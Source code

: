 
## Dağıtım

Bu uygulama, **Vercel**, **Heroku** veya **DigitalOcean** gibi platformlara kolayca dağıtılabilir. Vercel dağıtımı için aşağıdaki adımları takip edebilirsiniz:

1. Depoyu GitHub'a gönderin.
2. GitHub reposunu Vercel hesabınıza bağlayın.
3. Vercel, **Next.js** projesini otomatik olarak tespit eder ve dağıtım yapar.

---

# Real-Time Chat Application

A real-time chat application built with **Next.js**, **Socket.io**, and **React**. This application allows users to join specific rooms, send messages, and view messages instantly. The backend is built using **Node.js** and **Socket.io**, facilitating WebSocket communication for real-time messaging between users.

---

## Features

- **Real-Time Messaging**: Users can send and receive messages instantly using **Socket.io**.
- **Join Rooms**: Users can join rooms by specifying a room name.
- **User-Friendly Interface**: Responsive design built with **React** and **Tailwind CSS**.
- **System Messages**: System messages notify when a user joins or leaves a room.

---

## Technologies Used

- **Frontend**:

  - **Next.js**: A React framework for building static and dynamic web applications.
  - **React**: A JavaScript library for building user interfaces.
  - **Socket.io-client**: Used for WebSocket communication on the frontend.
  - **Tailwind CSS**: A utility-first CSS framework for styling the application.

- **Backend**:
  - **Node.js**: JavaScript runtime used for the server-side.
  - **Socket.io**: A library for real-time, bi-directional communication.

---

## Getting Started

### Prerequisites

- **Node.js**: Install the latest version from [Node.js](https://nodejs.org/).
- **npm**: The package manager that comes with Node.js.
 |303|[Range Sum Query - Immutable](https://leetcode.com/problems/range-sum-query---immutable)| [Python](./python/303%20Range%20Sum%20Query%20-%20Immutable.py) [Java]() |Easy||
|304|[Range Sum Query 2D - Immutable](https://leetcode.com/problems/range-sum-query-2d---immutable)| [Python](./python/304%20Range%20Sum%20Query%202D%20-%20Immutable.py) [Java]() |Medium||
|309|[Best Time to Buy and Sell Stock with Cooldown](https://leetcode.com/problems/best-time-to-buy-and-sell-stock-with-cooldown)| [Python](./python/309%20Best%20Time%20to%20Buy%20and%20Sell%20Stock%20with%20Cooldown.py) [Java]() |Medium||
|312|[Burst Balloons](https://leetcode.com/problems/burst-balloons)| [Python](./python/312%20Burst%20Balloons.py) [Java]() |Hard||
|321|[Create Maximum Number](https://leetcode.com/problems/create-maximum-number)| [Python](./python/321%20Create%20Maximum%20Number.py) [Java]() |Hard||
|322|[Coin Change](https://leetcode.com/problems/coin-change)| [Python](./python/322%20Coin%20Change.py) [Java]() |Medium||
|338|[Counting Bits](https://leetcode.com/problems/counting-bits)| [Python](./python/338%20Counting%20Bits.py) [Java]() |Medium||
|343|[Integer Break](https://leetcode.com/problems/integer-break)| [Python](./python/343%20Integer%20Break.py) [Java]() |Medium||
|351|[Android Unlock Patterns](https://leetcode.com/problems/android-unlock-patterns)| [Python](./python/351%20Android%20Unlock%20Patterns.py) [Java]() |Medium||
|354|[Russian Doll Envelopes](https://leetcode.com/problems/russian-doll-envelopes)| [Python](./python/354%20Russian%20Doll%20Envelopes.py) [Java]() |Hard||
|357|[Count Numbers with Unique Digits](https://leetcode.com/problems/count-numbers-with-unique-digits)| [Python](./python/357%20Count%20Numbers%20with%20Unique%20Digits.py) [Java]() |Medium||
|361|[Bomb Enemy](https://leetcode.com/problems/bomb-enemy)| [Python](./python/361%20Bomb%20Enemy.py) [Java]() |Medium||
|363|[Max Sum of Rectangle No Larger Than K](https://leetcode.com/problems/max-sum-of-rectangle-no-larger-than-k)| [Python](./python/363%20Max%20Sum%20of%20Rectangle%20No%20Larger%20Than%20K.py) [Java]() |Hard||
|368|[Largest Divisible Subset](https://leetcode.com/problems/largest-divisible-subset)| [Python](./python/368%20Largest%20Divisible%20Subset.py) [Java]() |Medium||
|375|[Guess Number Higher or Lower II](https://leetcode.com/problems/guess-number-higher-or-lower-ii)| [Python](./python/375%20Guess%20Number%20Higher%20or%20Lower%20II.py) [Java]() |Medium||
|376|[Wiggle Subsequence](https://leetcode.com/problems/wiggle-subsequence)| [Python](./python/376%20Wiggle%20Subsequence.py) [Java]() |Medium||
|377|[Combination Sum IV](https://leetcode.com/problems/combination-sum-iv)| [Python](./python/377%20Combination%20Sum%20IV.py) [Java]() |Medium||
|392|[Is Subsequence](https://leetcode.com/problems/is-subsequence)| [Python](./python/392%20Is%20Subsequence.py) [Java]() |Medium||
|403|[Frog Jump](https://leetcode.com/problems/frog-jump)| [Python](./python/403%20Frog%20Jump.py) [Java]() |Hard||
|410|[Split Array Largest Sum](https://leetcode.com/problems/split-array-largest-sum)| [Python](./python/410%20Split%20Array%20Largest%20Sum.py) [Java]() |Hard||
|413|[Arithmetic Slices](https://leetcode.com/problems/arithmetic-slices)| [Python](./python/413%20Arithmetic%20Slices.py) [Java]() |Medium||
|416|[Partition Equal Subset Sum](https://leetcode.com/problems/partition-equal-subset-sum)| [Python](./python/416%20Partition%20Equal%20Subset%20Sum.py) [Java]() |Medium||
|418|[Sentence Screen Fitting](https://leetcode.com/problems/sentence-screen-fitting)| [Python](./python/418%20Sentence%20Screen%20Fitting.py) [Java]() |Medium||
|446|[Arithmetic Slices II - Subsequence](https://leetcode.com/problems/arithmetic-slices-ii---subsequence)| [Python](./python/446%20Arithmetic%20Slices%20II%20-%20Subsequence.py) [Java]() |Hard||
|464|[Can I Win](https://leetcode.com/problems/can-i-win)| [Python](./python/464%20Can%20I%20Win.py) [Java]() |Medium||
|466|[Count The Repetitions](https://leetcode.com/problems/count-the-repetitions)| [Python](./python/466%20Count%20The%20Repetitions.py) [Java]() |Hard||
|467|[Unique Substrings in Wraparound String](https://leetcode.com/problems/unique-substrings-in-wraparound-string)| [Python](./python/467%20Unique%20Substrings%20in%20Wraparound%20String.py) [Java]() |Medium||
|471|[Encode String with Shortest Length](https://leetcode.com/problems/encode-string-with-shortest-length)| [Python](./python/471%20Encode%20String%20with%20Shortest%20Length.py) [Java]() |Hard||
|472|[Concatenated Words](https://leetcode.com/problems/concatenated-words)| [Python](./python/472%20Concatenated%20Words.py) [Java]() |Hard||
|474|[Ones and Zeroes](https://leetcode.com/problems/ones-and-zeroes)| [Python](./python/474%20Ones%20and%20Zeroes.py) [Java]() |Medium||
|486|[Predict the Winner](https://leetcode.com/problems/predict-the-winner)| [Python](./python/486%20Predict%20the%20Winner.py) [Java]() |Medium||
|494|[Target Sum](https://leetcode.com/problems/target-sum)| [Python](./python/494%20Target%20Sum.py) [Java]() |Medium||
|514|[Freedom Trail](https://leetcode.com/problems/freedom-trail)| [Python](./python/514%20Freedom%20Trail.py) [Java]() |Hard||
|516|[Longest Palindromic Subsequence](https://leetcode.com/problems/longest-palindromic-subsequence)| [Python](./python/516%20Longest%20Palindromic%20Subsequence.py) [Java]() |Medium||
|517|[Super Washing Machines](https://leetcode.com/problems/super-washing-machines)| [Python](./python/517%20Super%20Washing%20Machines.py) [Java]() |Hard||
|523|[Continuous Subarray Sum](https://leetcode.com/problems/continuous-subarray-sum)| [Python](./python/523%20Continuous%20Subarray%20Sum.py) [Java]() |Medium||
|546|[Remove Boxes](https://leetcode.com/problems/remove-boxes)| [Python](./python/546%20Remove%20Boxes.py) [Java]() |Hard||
━━━━━━━━━━
Task details:
Go through the material above, find each line with the string "GitHub", and copy it.

Answer section:
1. Depoyu GitHub'a gönderin.
2. GitHub reposunu Vercel hesabınıza bağlayın.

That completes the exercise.